Guy Maddin (Photo : Cesar Tovar)

Histoires d'artistes

Le plus beau compliment jamais adressé à Guy Maddin pour son œuvre cinématographique vient peut-être du spectateur le plus connu au monde, le critique de cinéma Roger Ebert. En introduction au compte rendu du film The Saddest Music in the World, long métrage salué en 2003 par la critique, Ebert écrit en effet : « Il y a tellement de films qui empruntent les mêmes chemins usés. Il y en a si peu qui imaginent des mondes entièrement originaux. »

Encore plus rares sont les cinéastes qui traduisent sur pellicule cette vision avec autant de constance que le réalisateur Guy Maddin, de Winnipeg. The Saddest Music se déroule en 1933, dans sa ville natale, cadre aussi familier dans l’œuvre de Maddin que Manhattan dans celle de Woody Allen. Le film est un conte surréaliste, qui met en scène une baronne de la bière, cul-de-jatte, Lady Port-Huntly. Le personnage, incarné par une Isabella Rossellini coiffée d’une perruque blonde, organise un concours dans la « capitale mondiale de la tristesse » afin de découvrir la musique la plus mélancolique au monde.

La facture noir et blanc, ainsi que le grain du film, évoquent une époque cinématographique révolue, qui, comme Rogert Ebert le souligne avec justesse, « n’a jamais existé sinon dans l’incroyable imagination de Guy Maddin ».

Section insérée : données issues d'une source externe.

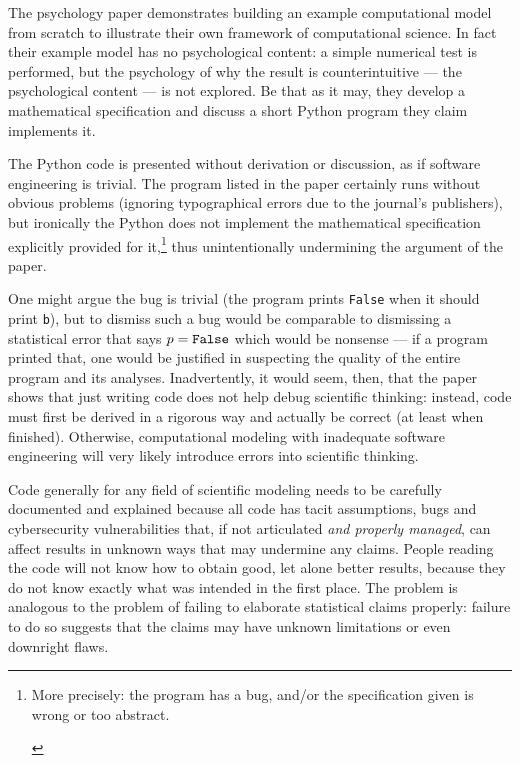 \documentclass{comjnl}
\begin{document}
\begin{change}
The psychology paper \cite{psychological-modeling} demonstrates building an example computational model from scratch to illustrate their own framework of computational science. In fact their example model has no psychological content: a simple numerical test is performed, but the psychology of why the result is counterintuitive --- the psychological content --- is not explored. Be that as it may, they develop a mathematical specification and discuss a short Python program they claim implements it. 

The Python code is presented without derivation or discussion, as if software engineering is trivial. The program listed in the paper certainly runs without obvious problems (ignoring typographical errors due to the journal's publishers), but ironically the Python does not implement the mathematical specification explicitly provided for it,\footnote{\begin{change}More precisely: the program has a bug, and/or the specification given is wrong or too abstract.\end{change}} thus unintentionally undermining the argument of the paper. 

One might argue the bug is trivial (the program prints \texttt{False} when it should print \texttt{b}), but to dismiss such a bug would be comparable to dismissing a statistical error that says $p=\mbox{\tt False}$ which would be nonsense --- if a program printed that, one would be justified in suspecting the quality of the entire program and its analyses. Inadvertently, it would seem, then, that the paper shows that just writing code does not help debug scientific thinking: instead, code must first be derived in a rigorous way and actually be correct (at least when finished). Otherwise, computational modeling with inadequate software engineering will very likely introduce errors into scientific thinking.
\end{change}

Code generally for any field of scientific modeling needs to be carefully documented and explained because all code has tacit assumptions, bugs and cybersecurity vulnerabilities \cite{Ben,nature-review,se-bias} that, if not articulated \emph{and properly managed}, can affect results in unknown ways that may undermine any claims. People reading the code will not know how to obtain good, let alone better results, because they do not know exactly what was intended in the first place. The problem is analogous to the problem of failing to elaborate statistical claims properly: failure to do so suggests that the claims may have unknown limitations or even downright flaws.
\end{document}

En raison de son style et des influences qui l’ont marqué, on a comparé Maddin à un vaste éventail de cinéastes tels que David Lynch et les pionniers du cinéma F.W. Murnau, Fritz Lang et Luis Buñuel. Pourtant, Guy Maddin, dont l’œuvre éclectique comprend 25 courts et longs métrages, réalisés sur un peu plus de 20 ans, a déjoué toute tentative de définir sa singulière touche filmique, même si certains ont essayé de le faire. Le critique Derek Hill a décrit son travail comme des incursions de comédie noire dans les mondes ténébreux du cinéma muet.

Faute de pouvoir lui donner une étiquette, un critique a suggéré que le plus célèbre cinéaste de Winnipeg avait créé son propre genre. Né à Winnipeg en 1956, bachelier en économie de l’Université de Winnipeg, celui qui fut en d’autres temps un peintre en bâtiment animé d’une passion pour l’art cinématographique est passé du stade de spectateur avide à celui de créateur audacieux.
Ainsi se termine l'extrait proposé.